PROBLEM = Your answer must be the lines from the start of the records through the line with "Why do we need", exactly as written, without the pictures.

______

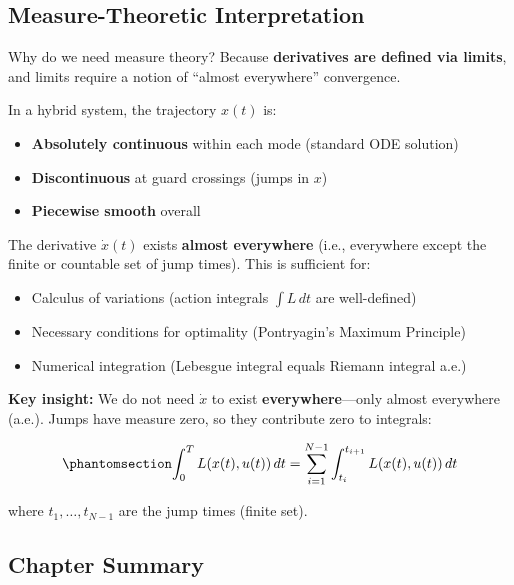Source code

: \documentclass[
  letterpaper,
  DIV=11,
  numbers=noendperiod]{scrartcl}
\providecommand{\tightlist}{%
  \setlength{\itemsep}{0pt}\setlength{\parskip}{0pt}}\usepackage{longtable,booktabs,array}
\begin{document}
\subsection{Measure-Theoretic
Interpretation}\label{measure-theoretic-interpretation}

Why do we need measure theory? Because \textbf{derivatives are defined
via limits}, and limits require a notion of ``almost everywhere''
convergence.

In a hybrid system, the trajectory \(x(t)\) is:

\begin{itemize}
\tightlist
\item
  \textbf{Absolutely continuous} within each mode (standard ODE
  solution)
\item
  \textbf{Discontinuous} at guard crossings (jumps in \(x\))
\item
  \textbf{Piecewise smooth} overall
\end{itemize}

The derivative \(\dot{x}(t)\) exists \textbf{almost everywhere} (i.e.,
everywhere except the finite or countable set of jump times). This is
sufficient for:

\begin{itemize}
\tightlist
\item
  Calculus of variations (action integrals \(\int L \, dt\) are
  well-defined)
\item
  Necessary conditions for optimality (Pontryagin's Maximum Principle)
\item
  Numerical integration (Lebesgue integral equals Riemann integral a.e.)
\end{itemize}

\textbf{Key insight:} We do not need \(\dot{x}\) to exist
\textbf{everywhere}---only almost everywhere (a.e.). Jumps have measure
zero, so they contribute zero to integrals:

\begin{equation}\phantomsection\label{eq-hybrid-cost}{
\int_0^T L(x(t), u(t)) \, dt = \sum_{i=1}^{N-1} \int_{t_i}^{t_{i+1}} L(x(t), u(t)) \, dt
}\end{equation}

where \(t_1, \ldots, t_{N-1}\) are the jump times (finite set).

\subsection{Chapter Summary}\label{chapter-summary-1}
\end{document}
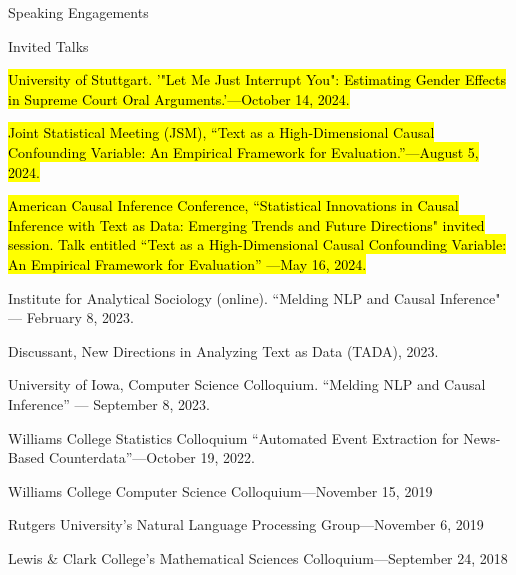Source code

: \documentclass{resume} %
\begin{document}
\begin{rSection}{Speaking Engagements}

\begin{rSubsection}{Invited Talks}{}{}{}
\item \hl{University of Stuttgart. '"Let Me Just Interrupt You":
Estimating Gender Effects in Supreme
Court Oral Arguments.'---October 14, 2024.}
\item \hl{Joint Statistical Meeting (JSM), ``Text as a High-Dimensional Causal Confounding Variable: 
An Empirical Framework for Evaluation.''---August 5, 2024.}
\item \hl{American Causal Inference Conference, ``Statistical Innovations in Causal Inference with Text as Data: Emerging Trends and Future Directions" invited session. Talk entitled ``Text as a High-Dimensional Causal Confounding Variable: An Empirical Framework for Evaluation'' ---May 16, 2024.}
\item Institute for Analytical Sociology (online). ``Melding NLP and Causal Inference" --- February 8, 2023. 
\item Discussant, New Directions in Analyzing Text as Data (TADA), 2023.
\item University of Iowa, Computer Science Colloquium. ``Melding NLP and Causal Inference'' --- September 8, 2023. 
\item Williams College Statistics Colloquium ``Automated Event Extraction for
News-Based Counterdata''---October 19, 2022.
\item Williams College Computer Science Colloquium---November 15, 2019
\item Rutgers University's Natural Language Processing Group---November 6, 2019
\item Lewis \& Clark College's Mathematical Sciences Colloquium---September 24, 2018
\end{rSubsection}


\end{rSection}
\end{document}
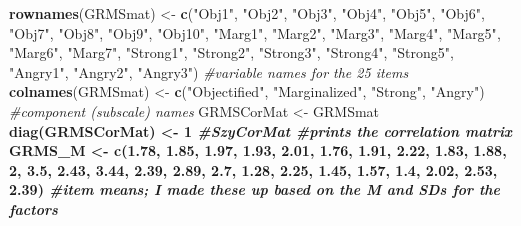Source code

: \documentclass[
  english,
]{book}
\newenvironment{Shaded}{\begin{snugshade}}{\end{snugshade}}
\newcommand{\CommentTok}[1]{\textcolor[rgb]{0.56,0.35,0.01}{\textit{#1}}}
\newcommand{\DecValTok}[1]{\textcolor[rgb]{0.00,0.00,0.81}{#1}}
\newcommand{\FloatTok}[1]{\textcolor[rgb]{0.00,0.00,0.81}{#1}}
\newcommand{\KeywordTok}[1]{\textcolor[rgb]{0.13,0.29,0.53}{\textbf{#1}}}
\newcommand{\NormalTok}[1]{#1}
\newcommand{\OperatorTok}[1]{\textcolor[rgb]{0.81,0.36,0.00}{\textbf{#1}}}
\newcommand{\StringTok}[1]{\textcolor[rgb]{0.31,0.60,0.02}{#1}}
\begin{document}
\begin{Shaded}
\begin{Highlighting}[]
\KeywordTok{rownames}\NormalTok{(GRMSmat) <-}\StringTok{ }\KeywordTok{c}\NormalTok{(}\StringTok{"Obj1"}\NormalTok{, }\StringTok{"Obj2"}\NormalTok{, }\StringTok{"Obj3"}\NormalTok{, }\StringTok{"Obj4"}\NormalTok{, }\StringTok{"Obj5"}\NormalTok{, }\StringTok{"Obj6"}\NormalTok{, }\StringTok{"Obj7"}\NormalTok{, }\StringTok{"Obj8"}\NormalTok{, }\StringTok{"Obj9"}\NormalTok{, }\StringTok{"Obj10"}\NormalTok{, }\StringTok{"Marg1"}\NormalTok{, }\StringTok{"Marg2"}\NormalTok{, }\StringTok{"Marg3"}\NormalTok{, }\StringTok{"Marg4"}\NormalTok{, }\StringTok{"Marg5"}\NormalTok{, }\StringTok{"Marg6"}\NormalTok{, }\StringTok{"Marg7"}\NormalTok{, }\StringTok{"Strong1"}\NormalTok{, }\StringTok{"Strong2"}\NormalTok{, }\StringTok{"Strong3"}\NormalTok{, }\StringTok{"Strong4"}\NormalTok{, }\StringTok{"Strong5"}\NormalTok{, }\StringTok{"Angry1"}\NormalTok{, }\StringTok{"Angry2"}\NormalTok{, }\StringTok{"Angry3"}\NormalTok{) }\CommentTok{#variable names for the 25 items}
\KeywordTok{colnames}\NormalTok{(GRMSmat) <-}\StringTok{ }\KeywordTok{c}\NormalTok{(}\StringTok{"Objectified"}\NormalTok{, }\StringTok{"Marginalized"}\NormalTok{, }\StringTok{"Strong"}\NormalTok{, }\StringTok{"Angry"}\NormalTok{) }\CommentTok{#component (subscale) names}
\NormalTok{GRMSCorMat <-}\StringTok{ }\NormalTok{GRMSmat }\OperatorTok{%
\KeywordTok{diag}\NormalTok{(GRMSCorMat) <-}\StringTok{ }\DecValTok{1}
\CommentTok{#SzyCorMat #prints the correlation matrix}
\NormalTok{GRMS_M <-}\StringTok{ }\KeywordTok{c}\NormalTok{(}\FloatTok{1.78}\NormalTok{,   }\FloatTok{1.85}\NormalTok{,   }\FloatTok{1.97}\NormalTok{,   }\FloatTok{1.93}\NormalTok{,   }\FloatTok{2.01}\NormalTok{,   }\FloatTok{1.76}\NormalTok{,   }\FloatTok{1.91}\NormalTok{,   }\FloatTok{2.22}\NormalTok{,   }\FloatTok{1.83}\NormalTok{,   }\FloatTok{1.88}\NormalTok{, }\DecValTok{2}\NormalTok{,    }\FloatTok{3.5}\NormalTok{,    }\FloatTok{2.43}\NormalTok{,   }\FloatTok{3.44}\NormalTok{,   }\FloatTok{2.39}\NormalTok{,   }\FloatTok{2.89}\NormalTok{,   }\FloatTok{2.7}\NormalTok{, }\FloatTok{1.28}\NormalTok{,  }\FloatTok{2.25}\NormalTok{,   }\FloatTok{1.45}\NormalTok{,   }\FloatTok{1.57}\NormalTok{,   }\FloatTok{1.4}\NormalTok{, }\FloatTok{2.02}\NormalTok{,  }\FloatTok{2.53}\NormalTok{,   }\FloatTok{2.39}\NormalTok{) }\CommentTok{#item means; I made these up based on the M and SDs for the factors}
}
\end{Highlighting}
\end{Shaded}
\end{document}
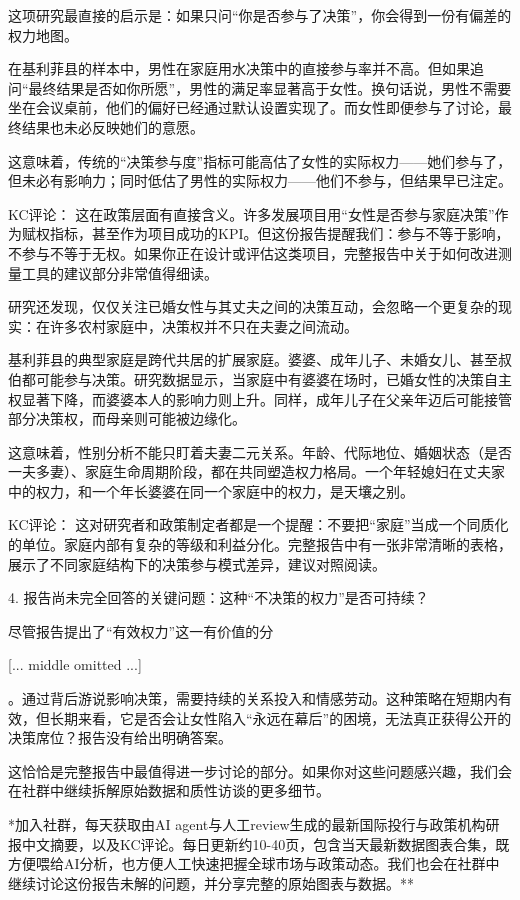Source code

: \documentclass[11pt]{ctexart}
\begin{document}
这项研究最直接的启示是：如果只问“你是否参与了决策”，你会得到一份有偏差的权力地图。

在基利菲县的样本中，男性在家庭用水决策中的直接参与率并不高。但如果追问“最终结果是否如你所愿”，男性的满足率显著高于女性。换句话说，男性不需要坐在会议桌前，他们的偏好已经通过默认设置实现了。而女性即便参与了讨论，最终结果也未必反映她们的意愿。

这意味着，传统的“决策参与度”指标可能高估了女性的实际权力——她们参与了，但未必有影响力；同时低估了男性的实际权力——他们不参与，但结果早已注定。

KC评论： 这在政策层面有直接含义。许多发展项目用“女性是否参与家庭决策”作为赋权指标，甚至作为项目成功的KPI。但这份报告提醒我们：参与不等于影响，不参与不等于无权。如果你正在设计或评估这类项目，完整报告中关于如何改进测量工具的建议部分非常值得细读。

研究还发现，仅仅关注已婚女性与其丈夫之间的决策互动，会忽略一个更复杂的现实：在许多农村家庭中，决策权并不只在夫妻之间流动。

基利菲县的典型家庭是跨代共居的扩展家庭。婆婆、成年儿子、未婚女儿、甚至叔伯都可能参与决策。研究数据显示，当家庭中有婆婆在场时，已婚女性的决策自主权显著下降，而婆婆本人的影响力则上升。同样，成年儿子在父亲年迈后可能接管部分决策权，而母亲则可能被边缘化。

这意味着，性别分析不能只盯着夫妻二元关系。年龄、代际地位、婚姻状态（是否一夫多妻）、家庭生命周期阶段，都在共同塑造权力格局。一个年轻媳妇在丈夫家中的权力，和一个年长婆婆在同一个家庭中的权力，是天壤之别。

KC评论： 这对研究者和政策制定者都是一个提醒：不要把“家庭”当成一个同质化的单位。家庭内部有复杂的等级和利益分化。完整报告中有一张非常清晰的表格，展示了不同家庭结构下的决策参与模式差异，建议对照阅读。

4. 报告尚未完全回答的关键问题：这种“不决策的权力”是否可持续？

尽管报告提出了“有效权力”这一有价值的分

[... middle omitted ...]

。通过背后游说影响决策，需要持续的关系投入和情感劳动。这种策略在短期内有效，但长期来看，它是否会让女性陷入“永远在幕后”的困境，无法真正获得公开的决策席位？报告没有给出明确答案。

这恰恰是完整报告中最值得进一步讨论的部分。如果你对这些问题感兴趣，我们会在社群中继续拆解原始数据和质性访谈的更多细节。

*加入社群，每天获取由AI agent与人工review生成的最新国际投行与政策机构研报中文摘要，以及KC评论。每日更新约10-40页，包含当天最新数据图表合集，既方便喂给AI分析，也方便人工快速把握全球市场与政策动态。我们也会在社群中继续讨论这份报告未解的问题，并分享完整的原始图表与数据。**
\end{document}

______

SOLUTION TO THIS EXERCISE =
Source code

: \documentclass[
  letterpaper,
  DIV=11,
  numbers=noendperiod]{scrartcl}
\providecommand{\tightlist}{%
  \setlength{\itemsep}{0pt}\setlength{\parskip}{0pt}}\usepackage{longtable,booktabs,array}
\begin{document}
\subsection{Measure-Theoretic
Interpretation}\label{measure-theoretic-interpretation}

Why do we need measure theory? Because \textbf{derivatives are defined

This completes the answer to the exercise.